* ACTIVITY: The answer must consist of each line of the records below that contains the string "payments".

(DATASET EXCERPTS begins)

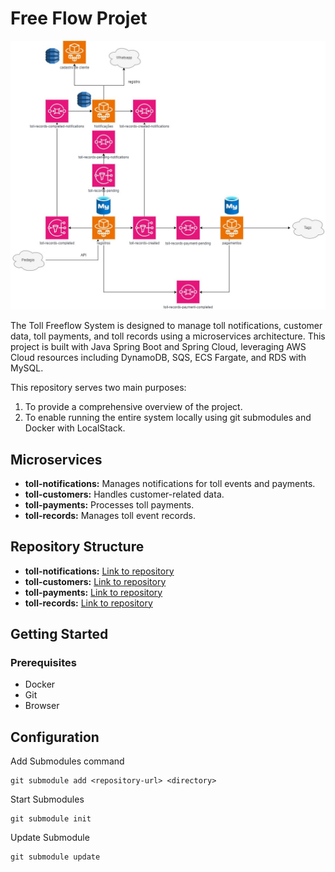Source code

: # Free Flow Projet

![](free-flow.jpg)

The Toll Freeflow System is designed to manage toll notifications, customer data, toll payments, and toll records using a microservices architecture. This project is built with Java Spring Boot and Spring Cloud, leveraging AWS Cloud resources including DynamoDB, SQS, ECS Fargate, and RDS with MySQL. 

This repository serves two main purposes:
1. To provide a comprehensive overview of the project.
2. To enable running the entire system locally using git submodules and Docker with LocalStack.

## Microservices
- **toll-notifications:** Manages notifications for toll events and payments.
- **toll-customers:** Handles customer-related data.
- **toll-payments:** Processes toll payments.
- **toll-records:** Manages toll event records.

## Repository Structure
- **toll-notifications:** [Link to repository](submodules/toll-notifications)
- **toll-customers:** [Link to repository](submodules/toll-customers)
- **toll-payments:** [Link to repository](submodules/toll-payments)
- **toll-records:** [Link to repository](submodules/toll-records)

## Getting Started
### Prerequisites
- Docker
- Git
- Browser

## Configuration

Add Submodules command 

```
git submodule add <repository-url> <directory>
``` 

Start Submodules

``` 
git submodule init
``` 

Update Submodule

```
git submodule update
```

(DATASET EXCERPTS ends)

* RESULT OF THE TASK:
The Toll Freeflow System is designed to manage toll notifications, customer data, toll payments, and toll records using a microservices architecture. This project is built with Java Spring Boot and Spring Cloud, leveraging AWS Cloud resources including DynamoDB, SQS, ECS Fargate, and RDS with MySQL. 
- **toll-notifications:** Manages notifications for toll events and payments.
- **toll-payments:** Processes toll payments.
- **toll-payments:** [Link to repository](submodules/toll-payments)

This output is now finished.